藤 お互いに役として撮影現場にいたので、森山さんとは一度も世間話をしませんでした。陽二と卓は否が応でも作品を左右する重要なカップリングですから、その距離感は正解でした。微妙な距離感と屈折感に引きずられて、巻き込まれて、でも逃げることはできないというような状況を、絶妙なニュアンスで演じておられたので大変素晴らしかったですし、僕自身も演じながら、これは上手くいくなと思いました。

――陽二は認知症を患っていますが、事前にリサーチなどはしたんですか。

藤 認知症をどう演じたらいいのかという勉強は一切しませんでした。というのも、『サクラサク』(2014)という映画でも認知症の役を経験していまして、そのときにしっかりと調査したので、どう演じるかは掴んでいました。その経験がなかったら、一から調べる必要はあったでしょうね。

――私も認知症を発症した身内がいるのですが、発症していく過程が自然で生々しかったです。

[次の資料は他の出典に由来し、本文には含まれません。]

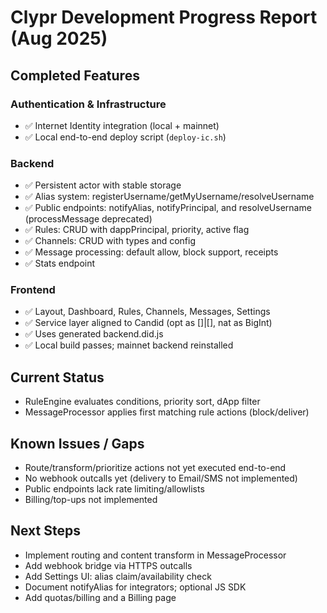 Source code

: # Clypr Development Progress Report (Aug 2025)

## Completed Features

### Authentication & Infrastructure
- ✅ Internet Identity integration (local + mainnet)
- ✅ Local end-to-end deploy script (`deploy-ic.sh`)

### Backend
- ✅ Persistent actor with stable storage
- ✅ Alias system: registerUsername/getMyUsername/resolveUsername
- ✅ Public endpoints: notifyAlias, notifyPrincipal, and resolveUsername (processMessage deprecated)
- ✅ Rules: CRUD with dappPrincipal, priority, active flag
- ✅ Channels: CRUD with types and config
- ✅ Message processing: default allow, block support, receipts
- ✅ Stats endpoint

### Frontend
- ✅ Layout, Dashboard, Rules, Channels, Messages, Settings
- ✅ Service layer aligned to Candid (opt as []|[], nat as BigInt)
- ✅ Uses generated backend.did.js
- ✅ Local build passes; mainnet backend reinstalled

## Current Status
- RuleEngine evaluates conditions, priority sort, dApp filter
- MessageProcessor applies first matching rule actions (block/deliver)

## Known Issues / Gaps
- Route/transform/prioritize actions not yet executed end-to-end
- No webhook outcalls yet (delivery to Email/SMS not implemented)
- Public endpoints lack rate limiting/allowlists
- Billing/top-ups not implemented

## Next Steps
- Implement routing and content transform in MessageProcessor
- Add webhook bridge via HTTPS outcalls
- Add Settings UI: alias claim/availability check
- Document notifyAlias for integrators; optional JS SDK
- Add quotas/billing and a Billing page
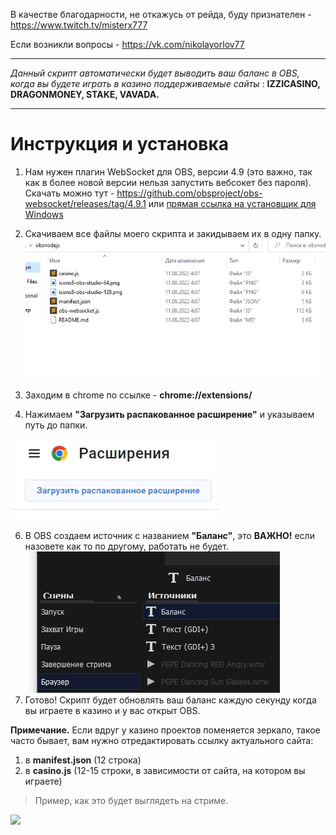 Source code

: В качестве благодарности, не откажусь от рейда, буду признателен - https://www.twitch.tv/misterx777

Если возникли вопросы - https://vk.com/nikolayorlov77


-----------------------

*Данный скрипт автоматически будет выводить ваш баланс в OBS, когда вы будете играть в казино
поддерживаемые сайты* : **IZZICASINO, DRAGONMONEY, STAKE, VAVADA.**

--------------------

# Инструкция и установка
1. Нам нужен плагин WebSocket для OBS, версии 4.9 (это важно, так как в более новой версии нельзя запустить вебсокет без пароля). 
Скачать можно тут - https://github.com/obsproject/obs-websocket/releases/tag/4.9.1 или  [прямая ссылка на установщик для Windows](https://github.com/obsproject/obs-websocket/releases/download/4.9.1/obs-websocket-4.9.1-Windows-Installer.exe)

2. Скачиваем все файлы моего скрипта и закидываем их в одну папку.
![](photo_2022-08-11_04-08-49.jpg)
3. Заходим в chrome по ссылке - **chrome://extensions/**
4. Нажимаем **"Загрузить распакованное расширение"** и указываем путь до папки.

![](photo_2022-08-11_04-00-02.jpg)

6. В OBS создаем источник с названием **"Баланс"**, это **ВАЖНО!** если назовете как то по другому, работать не будет.
![](photo_2022-08-11_03-58-30.jpg)
7. Готово! Скрипт будет обновлять ваш баланс каждую секунду когда вы играете в казино и у вас открыт OBS.

**Примечание.** Если вдруг у казино проектов поменяется зеркало, такое часто бывает, вам нужно отредактировать ссылку актуального сайта:
1. в **manifest.json** (12 строка)
2. в **casino.js** (12-15 строки, в зависимости от сайта, на котором вы играете)


> Пример, как это будет выглядеть на стриме.

![](example_video.gif)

藤 一度演じたこともあってか、体が勝手に動いてくれるんですよね。こうしようとは一切考えずに、陽二さんに任せているような感覚でした、

――原さんとは『ションベン・ライダー』(1983)以来の共演です。

藤 原さんは人懐っこいというか、あたりが優しくて柔らかいんです。『ションベン・ライダー』のときからそういう印象でした。今回は一緒に出るシーンも多くて、同じセットの中だったので、食べ物の話とか、他愛もない話をたくさんしました。『ションベン・ライダー』のとき、僕が家まで送ったことがあるというお話をされていて、僕はうろ覚えではあったんですが、「きっと気が合ったんじゃないか」と答えました。

――完成した作品を観た感想はいかがでしたか。

藤 最初にお話しした通り、脚本を読んだ時点ではどんな映画になるのか想像もできなかった。観客のどこに訴えるのかも見えなかったんです。ところが世界各国で高い評価を受けて、私自身も心がグラグラと動揺しました。ただ、なぜ動揺したのかは上手く説明できない。海外の観客も私と同じことを感じたんじゃないかと思うんですよね。魂が震えるような映画だけど、具体的な言葉では説明できない、そういう作品だと思います。

――言葉では説明できないけど、どこの国でも共感できる部分はあると。

藤 いわゆる大作ハリウッド映画のような、どの国の人でも理解できる映画ではないんですよね。そういう分かりやすさとは明確に違います。近浦監督が「『大いなる不在』はエンターテイメント映画だ」と仰っていたんですが、私は「そうかな……」と思いました(笑)。

――「第 71 回サン・セバスティアン国際映画祭」では、本作で日本人初となる最優秀俳優賞を受賞しました。

藤 人生の晩年に充実した仕事ができたのは本当に幸運だと思います。